----- Record set

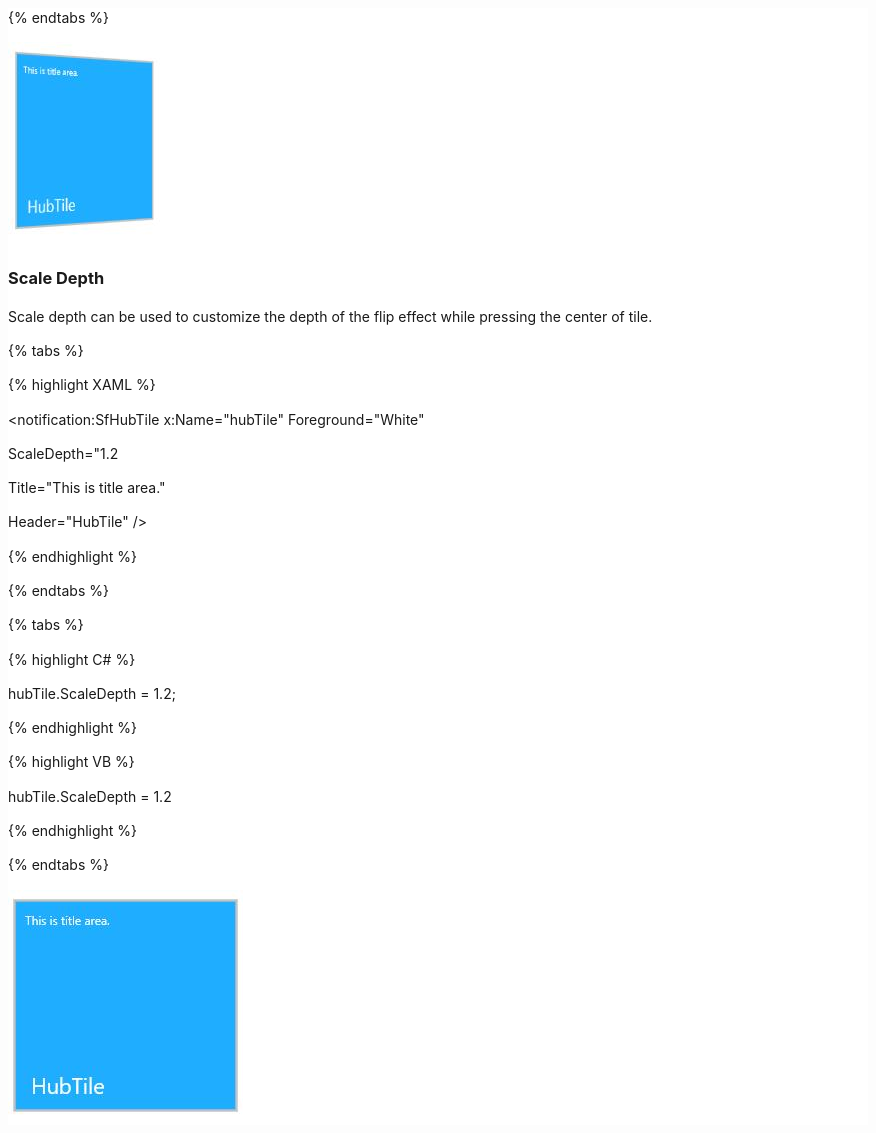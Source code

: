 {% endtabs %}

![Hubtile slide at right side](HubTileBase-images/HubTileBase-img1.jpeg)


### Scale Depth

Scale depth can be used to customize the depth of the flip effect while pressing the center of tile.

{% tabs %}

{% highlight XAML %}

<notification:SfHubTile x:Name="hubTile" Foreground="White" 

ScaleDepth="1.2

Title="This is title area."

Header="HubTile" />

{% endhighlight %}

{% endtabs %}

{% tabs %}

{% highlight C# %}

hubTile.ScaleDepth = 1.2;

{% endhighlight %}

{% highlight VB %}

hubTile.ScaleDepth = 1.2

{% endhighlight %}

{% endtabs %}

![Hubtile Zoom-out by scaling](HubTileBase-images/HubTileBase-img2.jpeg)

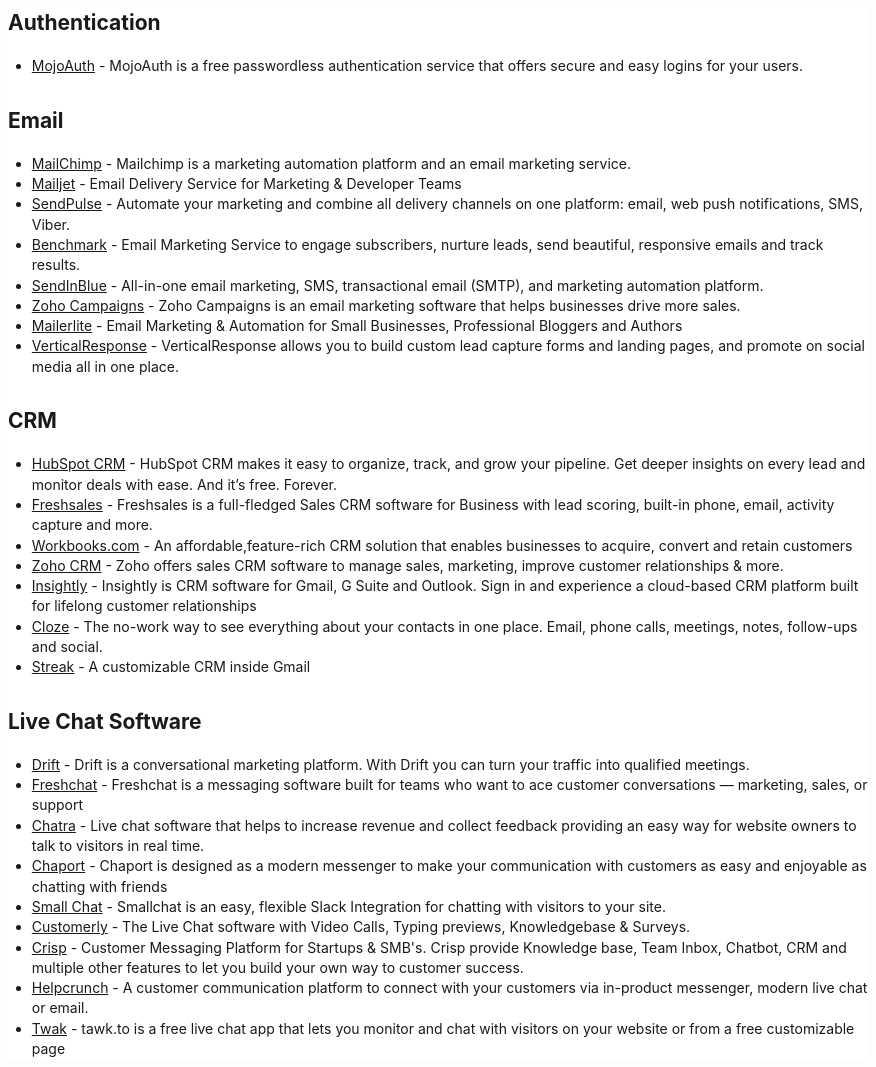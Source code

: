 ## Authentication

* [MojoAuth](https://mojoauth.com) - MojoAuth is a free passwordless authentication service that offers secure and easy logins for your users.


## Email

* [MailChimp](https://mailchimp.com) - Mailchimp is a marketing automation platform and an email marketing service. 
* [Mailjet](https://www.mailjet.com/) - Email Delivery Service for Marketing & Developer Teams  
* [SendPulse](https://sendpulse.com) - Automate your marketing and combine all delivery channels on one platform: email, web push notifications, SMS, Viber.    
* [Benchmark](https://www.benchmarkemail.com/) - Email Marketing Service to engage subscribers, nurture leads, send beautiful, responsive emails and track results. 
* [SendInBlue](https://www.sendinblue.com/) - All-in-one email marketing, SMS, transactional email (SMTP), and marketing automation platform.   
* [Zoho Campaigns](https://www.zoho.com/campaigns/) - Zoho Campaigns is an email marketing software that helps businesses drive more sales. 
* [Mailerlite](https://www.mailerlite.com/) - Email Marketing & Automation for Small Businesses, Professional Bloggers and Authors  
* [VerticalResponse](https://www.verticalresponse.com/) - VerticalResponse allows you to build custom lead capture forms and landing pages, and promote on social media all in one place.   


## CRM

* [HubSpot CRM](https://www.hubspot.com/products/crm) - HubSpot CRM makes it easy to organize, track, and grow your pipeline. Get deeper insights on every lead and monitor deals with ease. And it’s free. Forever.    
* [Freshsales](https://www.freshworks.com/freshsales-crm/) - Freshsales is a full-fledged Sales CRM software for Business with lead scoring, built-in phone, email, activity capture and more.  
* [Workbooks.com](https://www.workbooks.com/) - An affordable,feature-rich CRM solution that enables businesses to acquire, convert and retain customers
* [Zoho CRM](https://www.zoho.com/in/crm/) - Zoho offers sales CRM software to manage sales, marketing, improve customer relationships & more.  
* [Insightly](https://www.insightly.com/) - Insightly is CRM software for Gmail, G Suite and Outlook. Sign in and experience a cloud-based CRM platform built for lifelong customer relationships   
* [Cloze](https://www.cloze.com/) - The no-work way to see everything about your contacts in one place. Email, phone calls, meetings, notes, follow-ups and social. 
* [Streak](https://www.streak.com) - A customizable CRM inside Gmail    


## Live Chat Software

* [Drift](https://www.drift.com/) - Drift is a conversational marketing platform. With Drift you can turn your traffic into qualified meetings. 
* [Freshchat](https://www.freshworks.com/live-chat-software) - Freshchat is a messaging software built for teams who want to ace customer conversations — marketing, sales, or support  
* [Chatra](https://chatra.io/) - Live chat software that helps to increase revenue and collect feedback providing an easy way for website owners to talk to visitors in real time.  
* [Chaport](https://www.chaport.com/) - Chaport is designed as a modern messenger to make your communication with customers as easy and enjoyable as chatting with friends  
* [Small Chat](https://small.chat/) - Smallchat is an easy, flexible Slack Integration for chatting with visitors to your site. 
* [Customerly](https://www.customerly.io/en) - The Live Chat software with Video Calls, Typing previews, Knowledgebase & Surveys.   
* [Crisp](https://crisp.chat/en/) - Customer Messaging Platform for Startups & SMB's. Crisp  provide Knowledge base, Team Inbox, Chatbot, CRM and multiple other features to let you build your own way to customer success.    
* [Helpcrunch](https://helpcrunch.com/) - A customer communication platform to connect with your customers via in-product messenger, modern live chat or email. 
* [Twak](https://www.tawk.to/) - tawk.to is a free live chat app that lets you monitor and chat with visitors on your website or from a free customizable page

----------

The expected answer is every line in the data above that carries the string "offers".

* [MojoAuth](https://mojoauth.com) - MojoAuth is a free passwordless authentication service that offers secure and easy logins for your users.
* [Zoho CRM](https://www.zoho.com/in/crm/) - Zoho offers sales CRM software to manage sales, marketing, improve customer relationships & more.  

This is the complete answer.